Doch die Diagnose wird nicht nur durch die vielen Differenzialdiagnosen erschwert. Die Sarkoidose selbst tritt auch von Mensch zu Mensch durchaus unterschiedlich auf. Kaukasische Patienten leiden beispielsweise häufiger unter einer Hyperkalzämie als afroamerikanische. Bei diesen sind wiederum Knochenmark, Haut, Leber und Augen öfter betroffen. Unterschiede zeigen sich auch bei den Geschlechtern: Frauen weisen eher Erythema nodosa oder neurologische Manifestationen auf, Männer eine Hyperkalzämie.
Auch das Manifestationsalter hilft nicht unbedingt weiter. Zwar sind 70 % der Patienten unter 50 Jahren. Die Sarkoidose wird aber auch bei 70-, 80- und sogar 90-Jährigen noch neu diagnostiziert. Immerhin: Im Kindesalter kommt die Erkrankung so gut wie gar nicht vor.
Doch wie geht man nun beim Verdacht auf eine Sarkoidose vor? Basis der Diagnostik sind die klinischen und radiologischen Befunde. Weist beispielsweise eine junge, bisher gesunde Frau Dyspnoe und Husten auf, steht erst einmal die Lungenfunktionsprüfung an. Bei pathologisch verringerter Vital- und Diffusionskapazität kommt als Nächstes die CT zum Einsatz.
Tumoren ausschließen
Zwei Differenzialdiagnosen hob Prof. Kreuter besonders hervor:
- sarkoidoseähnliche Reaktionen von Haut, Lymphknoten und Lunge durch die Therapie mit Checkpoint-Inhibitoren wie Nivolumab oder Pembrolizumab.
- sarkoidale Veränderungen in der Umgebung von Tumoren, die bei einer Biopsie auf die falsche Fährte führen. Bei der Beurteilung granulomatöser Gewebeveränderungen sollte man daher immer auch an einen Tumor denken. .
Sie liefert einige Befunde, die auf eine Sarkoidose deuten können: Dazu gehören die bihiläre Lymphadenopathie sowie fein-noduläre Parenchymverdichtungen und konsolidierende Infiltrate, beide typischerweise mit peribronchovaskulärer Verteilung. In manchen Fällen sieht man auch ein alveoläres Muster, ein untypisches Milchglasmuster in heterogener Verteilung oder, bei fortgeschrittener Erkrankung, auch eine Fibrose mit Deformation der Bronchien und Fissuren.

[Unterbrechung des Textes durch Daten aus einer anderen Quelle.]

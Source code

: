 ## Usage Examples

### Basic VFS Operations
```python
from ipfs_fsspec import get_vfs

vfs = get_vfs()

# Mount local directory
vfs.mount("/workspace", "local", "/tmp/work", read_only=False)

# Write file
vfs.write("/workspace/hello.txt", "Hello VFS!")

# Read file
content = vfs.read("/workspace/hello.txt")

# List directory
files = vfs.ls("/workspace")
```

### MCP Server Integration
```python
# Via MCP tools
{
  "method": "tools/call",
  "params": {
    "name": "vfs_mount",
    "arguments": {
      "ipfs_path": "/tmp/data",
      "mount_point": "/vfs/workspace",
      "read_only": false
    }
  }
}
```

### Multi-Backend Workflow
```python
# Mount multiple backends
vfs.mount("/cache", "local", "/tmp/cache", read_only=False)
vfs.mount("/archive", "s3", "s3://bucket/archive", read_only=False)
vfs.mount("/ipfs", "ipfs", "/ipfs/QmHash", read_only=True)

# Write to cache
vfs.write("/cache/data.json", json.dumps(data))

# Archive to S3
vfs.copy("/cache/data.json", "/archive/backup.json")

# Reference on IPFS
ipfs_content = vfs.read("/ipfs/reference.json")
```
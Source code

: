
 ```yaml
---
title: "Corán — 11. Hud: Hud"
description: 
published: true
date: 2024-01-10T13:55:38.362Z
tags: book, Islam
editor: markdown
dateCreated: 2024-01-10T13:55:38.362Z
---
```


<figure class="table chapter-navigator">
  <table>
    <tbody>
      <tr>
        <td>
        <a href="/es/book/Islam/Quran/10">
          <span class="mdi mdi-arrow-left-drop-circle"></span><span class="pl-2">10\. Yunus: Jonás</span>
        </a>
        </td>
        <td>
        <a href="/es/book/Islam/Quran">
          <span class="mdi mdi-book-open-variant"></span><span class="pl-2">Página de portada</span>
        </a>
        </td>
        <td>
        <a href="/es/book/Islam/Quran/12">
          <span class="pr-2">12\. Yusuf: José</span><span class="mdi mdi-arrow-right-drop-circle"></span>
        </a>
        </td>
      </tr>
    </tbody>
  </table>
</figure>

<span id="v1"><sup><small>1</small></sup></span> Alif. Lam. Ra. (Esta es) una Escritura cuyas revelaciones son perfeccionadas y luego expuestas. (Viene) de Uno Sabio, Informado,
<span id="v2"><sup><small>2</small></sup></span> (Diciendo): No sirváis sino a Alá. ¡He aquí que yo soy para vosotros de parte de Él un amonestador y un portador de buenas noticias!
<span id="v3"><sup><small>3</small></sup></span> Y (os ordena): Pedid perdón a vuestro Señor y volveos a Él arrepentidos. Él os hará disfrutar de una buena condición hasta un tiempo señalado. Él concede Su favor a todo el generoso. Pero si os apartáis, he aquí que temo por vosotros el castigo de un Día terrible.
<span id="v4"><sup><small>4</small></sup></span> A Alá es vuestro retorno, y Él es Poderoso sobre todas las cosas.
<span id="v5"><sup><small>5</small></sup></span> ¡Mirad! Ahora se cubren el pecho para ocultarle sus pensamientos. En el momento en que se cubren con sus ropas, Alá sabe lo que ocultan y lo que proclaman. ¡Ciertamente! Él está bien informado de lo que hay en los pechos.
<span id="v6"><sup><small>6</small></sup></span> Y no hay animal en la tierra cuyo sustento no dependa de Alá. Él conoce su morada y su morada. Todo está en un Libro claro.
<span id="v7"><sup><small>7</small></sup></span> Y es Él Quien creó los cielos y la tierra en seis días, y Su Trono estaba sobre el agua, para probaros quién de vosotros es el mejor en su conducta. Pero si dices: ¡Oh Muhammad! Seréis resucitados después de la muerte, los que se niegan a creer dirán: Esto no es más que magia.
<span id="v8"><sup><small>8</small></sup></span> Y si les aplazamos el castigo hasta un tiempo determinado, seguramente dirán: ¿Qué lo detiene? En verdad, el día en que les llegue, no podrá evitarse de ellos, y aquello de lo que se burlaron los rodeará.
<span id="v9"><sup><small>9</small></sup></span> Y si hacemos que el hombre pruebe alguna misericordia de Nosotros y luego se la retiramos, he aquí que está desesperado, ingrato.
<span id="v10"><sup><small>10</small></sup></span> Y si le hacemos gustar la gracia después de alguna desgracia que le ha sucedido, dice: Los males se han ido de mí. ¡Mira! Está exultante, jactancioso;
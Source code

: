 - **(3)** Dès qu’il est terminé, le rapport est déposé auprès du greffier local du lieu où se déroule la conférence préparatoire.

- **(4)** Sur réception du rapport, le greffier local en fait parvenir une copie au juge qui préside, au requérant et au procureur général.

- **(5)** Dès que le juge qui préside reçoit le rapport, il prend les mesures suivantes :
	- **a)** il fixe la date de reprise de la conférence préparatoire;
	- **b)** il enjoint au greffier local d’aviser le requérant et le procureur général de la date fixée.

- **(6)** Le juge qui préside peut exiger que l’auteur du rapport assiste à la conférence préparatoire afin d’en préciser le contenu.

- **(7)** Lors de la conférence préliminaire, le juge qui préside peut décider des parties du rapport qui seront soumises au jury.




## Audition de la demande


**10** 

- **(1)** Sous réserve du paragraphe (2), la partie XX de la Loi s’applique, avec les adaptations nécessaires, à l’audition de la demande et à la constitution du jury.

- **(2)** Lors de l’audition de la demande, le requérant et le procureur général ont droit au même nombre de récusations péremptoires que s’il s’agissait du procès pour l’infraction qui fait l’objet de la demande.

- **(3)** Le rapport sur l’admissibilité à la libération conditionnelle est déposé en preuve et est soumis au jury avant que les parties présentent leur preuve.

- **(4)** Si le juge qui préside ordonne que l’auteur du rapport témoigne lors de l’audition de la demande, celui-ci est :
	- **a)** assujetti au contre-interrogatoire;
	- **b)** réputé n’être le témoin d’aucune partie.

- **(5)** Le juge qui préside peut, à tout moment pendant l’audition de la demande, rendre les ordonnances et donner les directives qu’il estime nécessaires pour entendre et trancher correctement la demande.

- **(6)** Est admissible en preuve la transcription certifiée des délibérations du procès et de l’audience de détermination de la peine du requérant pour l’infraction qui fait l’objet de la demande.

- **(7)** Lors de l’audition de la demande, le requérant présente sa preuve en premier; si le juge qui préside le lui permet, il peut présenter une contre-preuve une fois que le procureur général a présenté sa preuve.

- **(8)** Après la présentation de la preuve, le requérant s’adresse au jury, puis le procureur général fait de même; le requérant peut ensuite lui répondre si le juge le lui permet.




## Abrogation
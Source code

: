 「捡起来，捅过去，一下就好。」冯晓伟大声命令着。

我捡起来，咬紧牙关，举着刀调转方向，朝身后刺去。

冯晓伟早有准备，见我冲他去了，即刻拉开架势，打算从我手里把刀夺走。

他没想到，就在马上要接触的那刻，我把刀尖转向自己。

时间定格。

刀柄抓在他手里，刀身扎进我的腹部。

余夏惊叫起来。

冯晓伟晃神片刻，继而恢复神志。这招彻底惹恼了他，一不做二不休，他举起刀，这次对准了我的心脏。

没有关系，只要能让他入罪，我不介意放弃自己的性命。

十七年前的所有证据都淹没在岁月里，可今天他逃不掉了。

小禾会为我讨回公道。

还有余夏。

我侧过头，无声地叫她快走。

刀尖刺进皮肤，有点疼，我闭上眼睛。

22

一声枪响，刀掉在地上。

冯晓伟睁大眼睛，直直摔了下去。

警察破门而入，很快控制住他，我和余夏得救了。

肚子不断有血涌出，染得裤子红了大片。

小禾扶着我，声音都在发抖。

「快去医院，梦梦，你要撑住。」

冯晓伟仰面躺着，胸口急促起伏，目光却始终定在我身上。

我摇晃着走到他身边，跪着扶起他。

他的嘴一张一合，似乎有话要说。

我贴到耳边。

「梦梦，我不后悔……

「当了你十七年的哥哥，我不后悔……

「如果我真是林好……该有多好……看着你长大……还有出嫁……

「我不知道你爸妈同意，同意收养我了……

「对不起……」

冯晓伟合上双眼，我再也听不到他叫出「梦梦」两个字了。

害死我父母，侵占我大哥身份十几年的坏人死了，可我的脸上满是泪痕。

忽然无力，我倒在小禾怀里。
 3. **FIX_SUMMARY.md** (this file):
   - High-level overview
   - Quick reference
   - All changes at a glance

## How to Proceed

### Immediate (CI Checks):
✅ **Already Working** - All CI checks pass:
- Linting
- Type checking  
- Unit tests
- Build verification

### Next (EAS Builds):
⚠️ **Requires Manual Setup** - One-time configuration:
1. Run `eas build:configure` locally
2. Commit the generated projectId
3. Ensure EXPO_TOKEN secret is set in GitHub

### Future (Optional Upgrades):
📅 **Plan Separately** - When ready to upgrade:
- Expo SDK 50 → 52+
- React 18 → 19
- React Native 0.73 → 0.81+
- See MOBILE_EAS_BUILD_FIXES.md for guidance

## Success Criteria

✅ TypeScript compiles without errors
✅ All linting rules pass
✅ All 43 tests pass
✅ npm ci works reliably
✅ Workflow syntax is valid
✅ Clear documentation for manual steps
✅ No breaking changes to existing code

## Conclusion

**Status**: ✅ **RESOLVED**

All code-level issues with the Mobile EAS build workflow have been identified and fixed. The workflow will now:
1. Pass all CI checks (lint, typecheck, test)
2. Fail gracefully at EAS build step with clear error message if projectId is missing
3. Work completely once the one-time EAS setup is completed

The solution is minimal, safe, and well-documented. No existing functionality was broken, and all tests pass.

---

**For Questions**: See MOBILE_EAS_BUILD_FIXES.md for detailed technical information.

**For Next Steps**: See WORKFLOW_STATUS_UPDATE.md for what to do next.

TBNA aus Lymphknoten reicht nicht
Im nächsten Schritt nähert man sich den Sekreten und dem Gewebe. Die bronchoalveoläre Lavage bringt bei einer Sarkoidose meist eine Lymphozytose zutage. Gewebeproben werden über die transbronchiale Biopsie (TBB) bzw. die transbronchiale Nadelaspiration von Lymphknoten (TBNA) entnommen. Die TBNA allein ist laut Prof. Kreuter nicht immer aussagekräftig, weshalb in vielen Instituten beide Verfahren durchgeführt werden. Ob Lungen- oder Lymphknotenbiopsat: Wegweisend für eine Sarkoidose sind bekanntermaßen Granulome im Gewebe. Doch Vorsicht, der histologische Nachweis von Granulomen allein beweist die Sarkoidose noch lange nicht, betonte Prof. Kreuter. Es gibt eine Unzahl pulmonaler Granulomatosen, die Liste der Differenzialdiagnosen ist riesig lang (siehe Kasten). Hier hilft nur der tiefe Blick ins Mikroskop weiter.Differenzialdiagnosen bei Granulomen in der Lunge
- Infektionen wie Tuberkulose, Kryptokokkose, Histoplasmose, Blastomykose, Aspergillose, Syphilis, Tularämie, Katzenkratzkrankheit, parasitäre Infektionen, M. Whipple
- nicht-infektiöse Erkrankungen wie bronchozentrische Granulomatose, entzündliche Darmerkrankungen, Vaskulitiden, lymphomatoide Granulomatose, exogen-allergische Alveolitis, Whirlpool-Lunge, Aspirationspneumonie; Rheumaknoten
- Reaktionen auf Fremdkörper, Talkum, Beryllium, Metalle
- Reaktionen auf Medikamente (Methotrexat, Interferon, BCG, Infliximab, Etanercept, Leflunomid, Sirolimus)
Findet man neben den Granulomen Nekrosen, ist die Diagnose Sarkoidose weniger wahrscheinlich. In diesem Fall kommen je nach Zusatzbefunden Vaskulitiden, Infektionen, Rheumaknoten, die Aspirationspneumonie oder die bronchozentrische Granulomatose infrage. Liegen keine Nekrosen vor, ist das Vorhandensein peribronchiolärer Entzündungen entscheidend. Lassen sich diese entdecken, ist das ein Hinweis auf die Whirlpool-Lunge oder die exogen-allergische Alveolitis. Fehlen sie und finden sich stattdessen gut geformte Granulome in lymphangitischer Verteilung gibt es nur noch zwei Optionen: Die Sarkoidose und die genauso aussehende, extrem seltene Berylliose. Um beide Ursachen zu unterscheiden, muss man den Patienten nach einer Berylliumexposition fragen, erklärte Prof. Kreuter.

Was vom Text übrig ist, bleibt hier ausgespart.